Before you remove the old card, just to be sure you're going to have a clean set of drivers, go to Add/Remove Programs (in XP) or Programs and Features (in Vista) under the Control Panel. Find the listing that says NVIDIA Drivers and uninstall them (just the graphics drivers, not the chipset drivers if your motherboard's chipset is nForce). Once that's completed, reboot Windows to complete the uninstall. When prompted to locate drivers for your video card, just hit cancel. You should be in Windows with only the standard Microsoft VGA driver now.

Shut down your PC. Swap out the video cards. Make sure everything's connected properly including all supplemental power, and turn your machine on. Once it gets to Windows, cancel the driver location for the video card again if prompted. Once Windows has finished loading, run the Driver install you downloaded from nVidia's web site. When that's completed, you'll have to reboot to complete the install, and you should be all set. :grin:


----------



## smiddy (Apr 5, 2006)

Based on my past experience with nVidia, your current driver will likely work too, but to be safe you should do as Pinion413 says. 

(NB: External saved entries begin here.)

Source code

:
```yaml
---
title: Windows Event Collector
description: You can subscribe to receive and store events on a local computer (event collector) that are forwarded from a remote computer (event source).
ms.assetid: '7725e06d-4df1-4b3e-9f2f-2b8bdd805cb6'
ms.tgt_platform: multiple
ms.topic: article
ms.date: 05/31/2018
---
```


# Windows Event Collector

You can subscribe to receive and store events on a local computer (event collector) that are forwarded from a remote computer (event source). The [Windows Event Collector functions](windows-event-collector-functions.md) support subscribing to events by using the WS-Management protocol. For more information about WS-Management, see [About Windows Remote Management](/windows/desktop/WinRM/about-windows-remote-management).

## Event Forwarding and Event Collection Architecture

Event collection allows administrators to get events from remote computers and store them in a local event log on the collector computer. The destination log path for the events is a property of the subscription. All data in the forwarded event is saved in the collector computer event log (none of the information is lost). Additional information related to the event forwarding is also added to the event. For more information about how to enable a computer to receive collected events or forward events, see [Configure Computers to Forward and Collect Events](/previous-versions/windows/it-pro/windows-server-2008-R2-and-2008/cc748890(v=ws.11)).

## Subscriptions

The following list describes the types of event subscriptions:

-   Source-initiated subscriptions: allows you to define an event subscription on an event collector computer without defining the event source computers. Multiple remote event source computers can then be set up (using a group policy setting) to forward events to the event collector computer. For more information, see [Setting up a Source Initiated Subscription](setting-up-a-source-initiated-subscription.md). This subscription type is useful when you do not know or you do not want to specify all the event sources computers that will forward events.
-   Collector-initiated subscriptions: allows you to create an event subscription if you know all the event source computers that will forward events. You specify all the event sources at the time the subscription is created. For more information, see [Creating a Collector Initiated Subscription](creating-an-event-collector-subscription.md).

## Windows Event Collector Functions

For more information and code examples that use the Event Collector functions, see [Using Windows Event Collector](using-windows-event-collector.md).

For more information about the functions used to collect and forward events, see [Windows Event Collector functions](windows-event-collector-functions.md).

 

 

In my current situation I'm changing from nVidia to an ATI varient. The drivers for nVidia would likely pose a problem and not work, thus my need to get teo a clean VGA driver (which should work on all cards BTW).


----------



## Pinion413 (Oct 21, 2007)

Every time I have swapped from one card to another (the last 3 being nVidia), I clean out the drivers before the new install. Granted, nVidia and ATI both use a unified driver architecture across their respective GPU's, and what works for one nV card *should* work for another, but I still prefer to start from scratch with new hardware.....no matter what it is.


----------



## ronaldSteward (Mar 4, 2008)

I've always been against mixing ATI cards with nforce chipsets.. it sounds like a recipie for disaster to me.


----------



## smiddy (Apr 5, 2006)

Pinion413 said:


> Every time I have swapped from one card to another (the last 3 being nVidia), I clean out the drivers before the new install. Granted, nVidia and ATI both use a unified driver architecture across their respective GPU's, and what works for one nV card *should* work for another, but I still prefer to start from scratch with new hardware.....no matter what it is.

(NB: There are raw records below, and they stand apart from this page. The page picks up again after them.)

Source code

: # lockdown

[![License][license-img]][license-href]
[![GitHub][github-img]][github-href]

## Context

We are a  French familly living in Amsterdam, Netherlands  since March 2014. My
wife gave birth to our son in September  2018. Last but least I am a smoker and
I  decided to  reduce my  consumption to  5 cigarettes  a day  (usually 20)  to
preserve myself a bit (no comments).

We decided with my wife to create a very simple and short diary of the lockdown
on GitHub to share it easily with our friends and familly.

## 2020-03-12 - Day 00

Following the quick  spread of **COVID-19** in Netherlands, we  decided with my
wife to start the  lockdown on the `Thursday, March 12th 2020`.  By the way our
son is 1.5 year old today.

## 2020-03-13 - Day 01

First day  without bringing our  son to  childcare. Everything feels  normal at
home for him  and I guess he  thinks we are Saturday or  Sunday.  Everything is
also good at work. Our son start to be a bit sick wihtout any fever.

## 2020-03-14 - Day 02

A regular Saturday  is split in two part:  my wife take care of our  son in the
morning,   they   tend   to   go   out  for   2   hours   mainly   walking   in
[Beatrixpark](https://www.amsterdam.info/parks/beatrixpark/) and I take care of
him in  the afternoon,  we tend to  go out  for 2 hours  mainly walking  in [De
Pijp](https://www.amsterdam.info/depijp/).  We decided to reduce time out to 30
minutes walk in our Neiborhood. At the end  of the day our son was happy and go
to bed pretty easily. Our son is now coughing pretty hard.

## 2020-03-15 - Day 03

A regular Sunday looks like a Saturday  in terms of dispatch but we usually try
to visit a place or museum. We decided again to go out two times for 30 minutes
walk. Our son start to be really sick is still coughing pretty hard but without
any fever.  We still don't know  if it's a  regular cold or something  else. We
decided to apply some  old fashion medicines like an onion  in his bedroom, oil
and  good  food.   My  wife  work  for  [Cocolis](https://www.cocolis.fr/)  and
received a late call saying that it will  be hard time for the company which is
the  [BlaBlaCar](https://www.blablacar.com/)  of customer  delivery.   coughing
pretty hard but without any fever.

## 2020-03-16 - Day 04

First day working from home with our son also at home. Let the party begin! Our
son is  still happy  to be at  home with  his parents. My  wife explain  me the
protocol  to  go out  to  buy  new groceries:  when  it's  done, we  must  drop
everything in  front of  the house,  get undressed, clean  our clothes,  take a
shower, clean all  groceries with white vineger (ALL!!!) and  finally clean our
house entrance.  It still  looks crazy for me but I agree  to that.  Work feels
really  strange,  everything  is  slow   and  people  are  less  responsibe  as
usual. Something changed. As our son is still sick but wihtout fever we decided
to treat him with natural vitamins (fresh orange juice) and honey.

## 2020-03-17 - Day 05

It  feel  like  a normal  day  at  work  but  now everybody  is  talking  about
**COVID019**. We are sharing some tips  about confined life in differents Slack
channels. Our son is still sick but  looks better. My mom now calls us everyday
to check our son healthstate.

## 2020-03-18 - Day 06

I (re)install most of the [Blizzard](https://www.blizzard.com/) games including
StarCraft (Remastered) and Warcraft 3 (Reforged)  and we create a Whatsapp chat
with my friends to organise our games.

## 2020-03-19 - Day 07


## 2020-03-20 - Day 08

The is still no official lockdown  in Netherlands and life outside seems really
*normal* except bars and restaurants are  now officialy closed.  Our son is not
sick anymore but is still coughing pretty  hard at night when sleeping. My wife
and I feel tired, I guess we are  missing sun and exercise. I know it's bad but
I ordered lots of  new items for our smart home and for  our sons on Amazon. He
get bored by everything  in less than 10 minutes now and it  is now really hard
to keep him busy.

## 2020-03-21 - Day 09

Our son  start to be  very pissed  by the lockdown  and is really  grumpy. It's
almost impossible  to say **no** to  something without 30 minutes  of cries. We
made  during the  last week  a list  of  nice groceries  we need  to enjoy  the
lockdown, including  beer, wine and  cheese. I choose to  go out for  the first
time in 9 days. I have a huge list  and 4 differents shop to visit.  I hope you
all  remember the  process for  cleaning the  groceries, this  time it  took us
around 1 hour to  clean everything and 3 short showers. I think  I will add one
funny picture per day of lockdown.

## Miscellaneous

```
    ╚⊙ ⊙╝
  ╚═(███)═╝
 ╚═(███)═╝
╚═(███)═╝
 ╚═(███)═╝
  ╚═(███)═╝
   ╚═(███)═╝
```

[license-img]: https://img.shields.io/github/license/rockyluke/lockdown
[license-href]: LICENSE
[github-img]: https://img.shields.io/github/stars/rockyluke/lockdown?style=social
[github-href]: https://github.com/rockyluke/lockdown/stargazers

Oh, don't get me wrong, I always have done that as well. While I concur on UDA, the low level stuff will be somewhat different for everything.


----------



## smiddy (Apr 5, 2006)

ronaldSteward said:


> I've always been against mixing ATI cards with nforce chipsets.. it sounds like a recipie for disaster to me.

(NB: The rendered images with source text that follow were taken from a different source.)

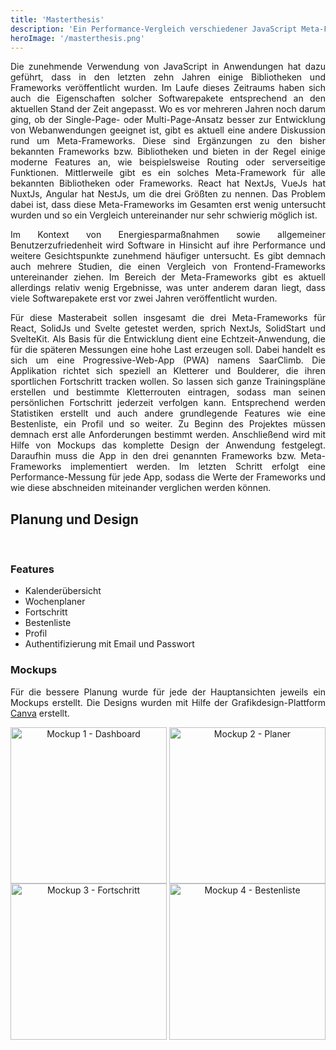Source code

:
 ```yaml
---
title: 'Masterthesis'
description: 'Ein Performance-Vergleich verschiedener JavaScript Meta-Frameworks im Kontext einer Echtzeit-Applikation'
heroImage: '/masterthesis.png'
---
```


Die zunehmende Verwendung von JavaScript in Anwendungen hat dazu geführt, dass in
den letzten zehn Jahren einige Bibliotheken und Frameworks veröffentlicht wurden. Im Laufe
dieses Zeitraums haben sich auch die Eigenschaften solcher Softwarepakete entsprechend
an den aktuellen Stand der Zeit angepasst. Wo es vor mehreren Jahren noch darum ging,
ob der Single-Page- oder Multi-Page-Ansatz besser zur Entwicklung von Webanwendungen
geeignet ist, gibt es aktuell eine andere Diskussion rund um Meta-Frameworks. Diese sind
Ergänzungen zu den bisher bekannten Frameworks bzw. Bibliotheken und bieten in der
Regel einige moderne Features an, wie beispielsweise Routing oder serverseitige
Funktionen. Mittlerweile gibt es ein solches Meta-Framework für alle bekannten Bibliotheken
oder Frameworks. React hat NextJs, VueJs hat NuxtJs, Angular hat NestJs, um die drei
Größten zu nennen. Das Problem dabei ist, dass diese Meta-Frameworks im Gesamten erst
wenig untersucht wurden und so ein Vergleich untereinander nur sehr schwierig möglich ist.

Im Kontext von Energiesparmaßnahmen sowie allgemeiner Benutzerzufriedenheit wird
Software in Hinsicht auf ihre Performance und weitere Gesichtspunkte zunehmend häufiger
untersucht. Es gibt demnach auch mehrere Studien, die einen Vergleich von
Frontend-Frameworks untereinander ziehen. Im Bereich der Meta-Frameworks gibt es
aktuell allerdings relativ wenig Ergebnisse, was unter anderem daran liegt, dass viele
Softwarepakete erst vor zwei Jahren veröffentlicht wurden.

Für diese Masterabeit sollen insgesamt die drei Meta-Frameworks für React, SolidJs und Svelte getestet werden,
sprich NextJs, SolidStart und SvelteKit. Als Basis für die Entwicklung dient eine
Echtzeit-Anwendung, die für die späteren Messungen eine hohe Last erzeugen soll. Dabei
handelt es sich um eine Progressive-Web-App (PWA) namens SaarClimb. Die Applikation
richtet sich speziell an Kletterer und Boulderer, die ihren sportlichen Fortschritt tracken
wollen. So lassen sich ganze Trainingspläne erstellen und bestimmte Kletterrouten
eintragen, sodass man seinen persönlichen Fortschritt jederzeit verfolgen kann.
Entsprechend werden Statistiken erstellt und auch andere grundlegende Features wie eine
Bestenliste, ein Profil und so weiter. Zu Beginn des Projektes müssen demnach erst alle
Anforderungen bestimmt werden. Anschließend wird mit Hilfe von Mockups das komplette
Design der Anwendung festgelegt. Daraufhin muss die App in den drei genannten
Frameworks bzw. Meta-Frameworks implementiert werden. Im letzten Schritt erfolgt eine
Performance-Messung für jede App, sodass die Werte der Frameworks und wie diese
abschneiden miteinander verglichen werden können.

## Planung und Design

<br />

### Features

- Kalenderübersicht
- Wochenplaner
- Fortschritt
- Bestenliste
- Profil
- Authentifizierung mit Email und Passwort

### Mockups

Für die bessere Planung wurde für jede der Hauptansichten jeweils ein Mockups erstellt.
Die Designs wurden mit Hilfe der Grafikdesign-Plattform [Canva](https://canva.com/) erstellt.

<div style="text-align:center;display:flex;justify-content:space-between">
    <img src="/projects/mockup-1.png" alt="Mockup 1 - Dashboard" width="250">
    <img src="/projects/mockup-2.png" alt="Mockup 2 - Planer" width="250">
    <img src="/projects/mockup-3.png" alt="Mockup 3 - Fortschritt" width="250">
    <img src="/projects/mockup-4.png" alt="Mockup 4 - Bestenliste" width="250">
</div>

<style>
    p {
        text-align: justify;
    }
@media (max-width: 1100px) {
    div {
        flex-wrap: wrap;
        justify-content: center;
    }
}
@media (max-width: 600px) {
    img {
        width: 50%;
    }
}
</style>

I hear what you're saying, while I have no expeerience in this direction of things, I think it is a matter of design towards one's own. SLI and nForce etcetera are designed to help nVidia and not ATI. At least that would be the expectation anyhow.

My own chipset is VIA, so there isn't an issue there. But I would be less confident to use an ATI card if I had that combination (or part of) in my box and trying to use ATI cards.


----------



## Pinion413 (Oct 21, 2007)

ronaldSteward said:


> I've always been against mixing ATI cards with nforce chipsets.. it sounds like a recipie for disaster to me.


My older ATI 9600XT and 9800-Pro worked just fine with my motherboard's nForce 2 chipset in the last rig I built.

As much as I can see your point, if it were truly a recipe for disaster, the motherboard manufacturers wouldn't use the chipsets. Could you imagine the amount of their customers who would be outraged if they bought an ATI card and it wouldn't run on an nForce board, or vice versa with a GeForce card and an ATI(AMD) chipset?

The only thing you can't do with ATI cards on nV based boards is run cards in Crossfire. But, on the same token, you can't do SLI on an ATI/AMD-based Crossfire board either. :grin:


----------



## CoriBright (May 30, 2002)

There is a huge problem with the ATI HD range of graphics cards in the AGP format. I believe there's a hotfix on the Microsoft site... or maybe on the ATI site. ATI really haven't been terribly helpful in speeding up this issue.

There is no problem with the PCI-E ranges... 

Oh and I think it's only in Vista that the major issues exist.


----------



## smiddy (Apr 5, 2006)

Yep, I am aware of those. My situation is a little different considering it was a hardware issue I never got to the OS. I beleive once I get a good card I can fix any driver problem.


----------



## smiddy (Apr 5, 2006)

Shipped on Monday; UPS delivered it this morning and it is sitting on the docks. I suspect they won't get to it until Monday.


----------



## Pinion413 (Oct 21, 2007)

smiddy said:


> Shipped on Monday; UPS delivered it this morning and it is sitting on the docks. I suspect they won't get to it until Monday.


I know. I hate waiting for deliveries too.


----------



## smiddy (Apr 5, 2006)

I just looked at their inventory too for that card, I may be getting a refund instead of a replacement, none in stock.


----------



## smiddy (Apr 5, 2006)

Wha! They refunded me now I need to find another card. They are not offering the HD 3850 anywhere either! ARGH! 

How are the X800s in comparison?


----------